On February 24, 2018, LaSelva attended a funeral service for Margaret Lombardi at Fairview Cemetery (Lot 1581). Funeral arrangements were handled by the Alfred D. Thomas Funeral Home, which paid the grave-opening fees charged by the City for the Lombardi burial. LaSelva paid nothing to enter Fairview Cemetery or attend the funeral proceeding held there on this occasion.
For the Lombardi funeral, most attendees (including LaSelva) arrived at the cemetery following a mourner’s service conducted at the Most Precious Blood Church. A priest was present at the Lombardi gravesite, although the record does not reflect what role (if any) this clergy-person played in officiating the burial.
At the conclusion of the burial, at approximately noon, LaSelva was walking from the Lombardi cemetery plot toward his friend’s car.
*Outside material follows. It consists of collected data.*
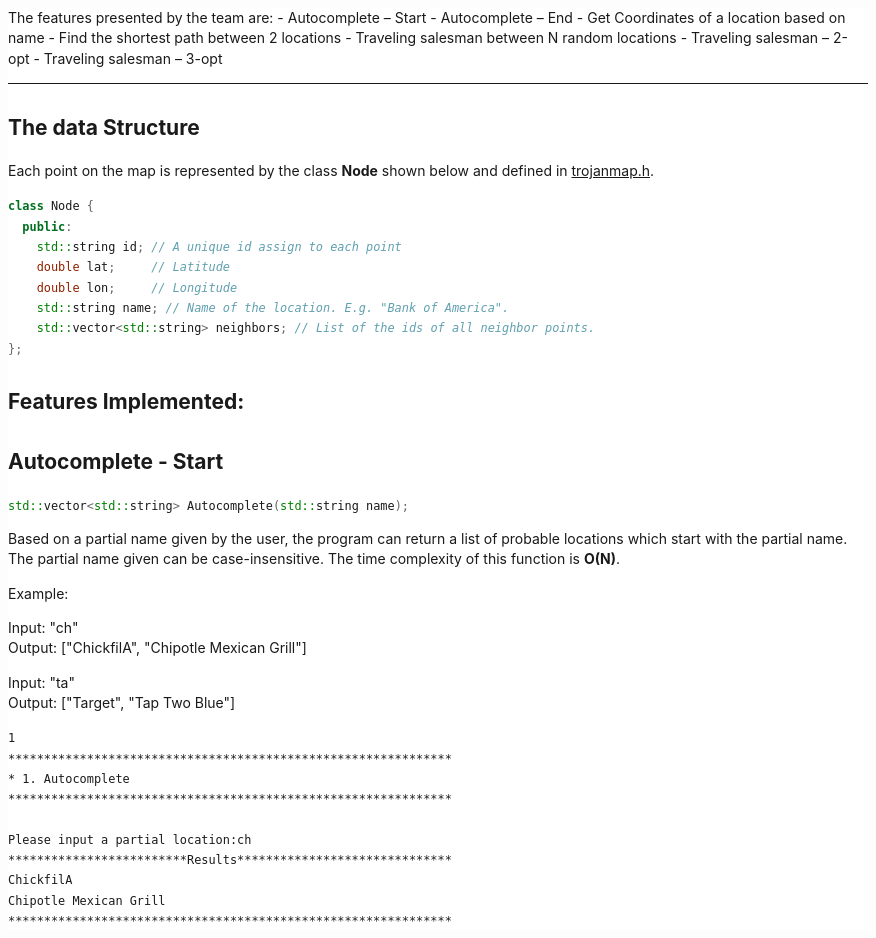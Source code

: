 The features presented by the team are:
      - Autocomplete – Start
      - Autocomplete – End
      - Get Coordinates of a location based on name
      - Find the shortest path between 2 locations
      - Traveling salesman between N random locations
      - Traveling salesman – 2-opt
      - Traveling salesman – 3-opt

---

## The data Structure

Each point on the map is represented by the class **Node** shown below and defined in [trojanmap.h](src/lib/trojanmap.h).

```cpp
class Node {
  public:
    std::string id; // A unique id assign to each point
    double lat;     // Latitude
    double lon;     // Longitude
    std::string name; // Name of the location. E.g. "Bank of America".
    std::vector<std::string> neighbors; // List of the ids of all neighbor points.
};
```

## Features Implemented:

## Autocomplete - Start

```c++
std::vector<std::string> Autocomplete(std::string name);
```

Based on a partial name given by the user, the program can return a list of probable locations which start with the partial name.
The partial name given can be case-insensitive.
The time complexity of this function is **O(N)**.

Example:

Input: "ch" \
Output: ["ChickfilA", "Chipotle Mexican Grill"]

Input: "ta" \
Output: ["Target", "Tap Two Blue"]

```shell
1
**************************************************************
* 1. Autocomplete
**************************************************************

Please input a partial location:ch
*************************Results******************************
ChickfilA
Chipotle Mexican Grill
**************************************************************
```
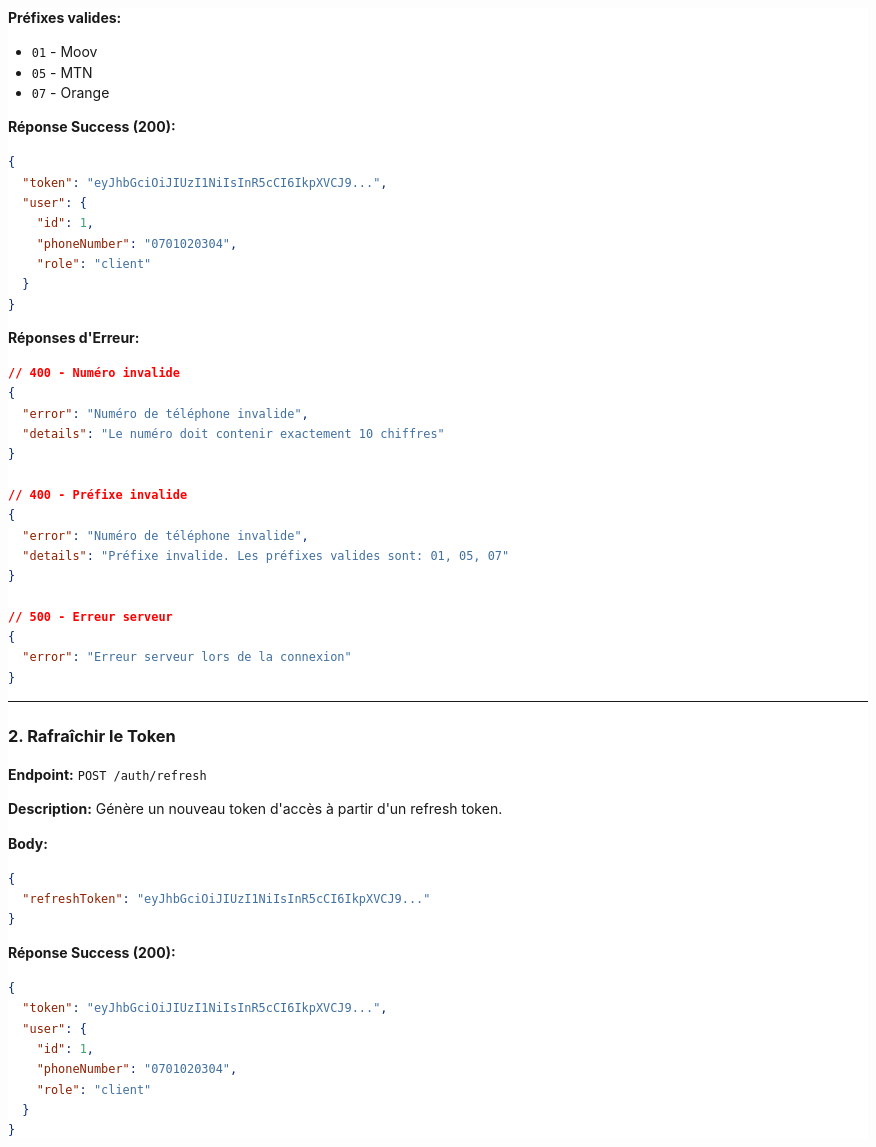 **Préfixes valides:**
- `01` - Moov
- `05` - MTN
- `07` - Orange

**Réponse Success (200):**
```json
{
  "token": "eyJhbGciOiJIUzI1NiIsInR5cCI6IkpXVCJ9...",
  "user": {
    "id": 1,
    "phoneNumber": "0701020304",
    "role": "client"
  }
}
```

**Réponses d'Erreur:**

```json
// 400 - Numéro invalide
{
  "error": "Numéro de téléphone invalide",
  "details": "Le numéro doit contenir exactement 10 chiffres"
}

// 400 - Préfixe invalide
{
  "error": "Numéro de téléphone invalide",
  "details": "Préfixe invalide. Les préfixes valides sont: 01, 05, 07"
}

// 500 - Erreur serveur
{
  "error": "Erreur serveur lors de la connexion"
}
```

---

### 2. Rafraîchir le Token

**Endpoint:** `POST /auth/refresh`

**Description:** Génère un nouveau token d'accès à partir d'un refresh token.

**Body:**
```json
{
  "refreshToken": "eyJhbGciOiJIUzI1NiIsInR5cCI6IkpXVCJ9..."
}
```

**Réponse Success (200):**
```json
{
  "token": "eyJhbGciOiJIUzI1NiIsInR5cCI6IkpXVCJ9...",
  "user": {
    "id": 1,
    "phoneNumber": "0701020304",
    "role": "client"
  }
}
```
He was not on a path, but was instead walking about 20 feet from Lot 1581 atop another underground grave. As the Plaintiff describes what occurred, LaSelva stepped onto a “soft spot on the ground” and thereby created a deep hole. LaSelva’s “left foot and ankle [thereupon] went through the ground and [his] whole leg got caught by the hole.” LaSelva suffered injuries to his left foot, ankle, leg and back.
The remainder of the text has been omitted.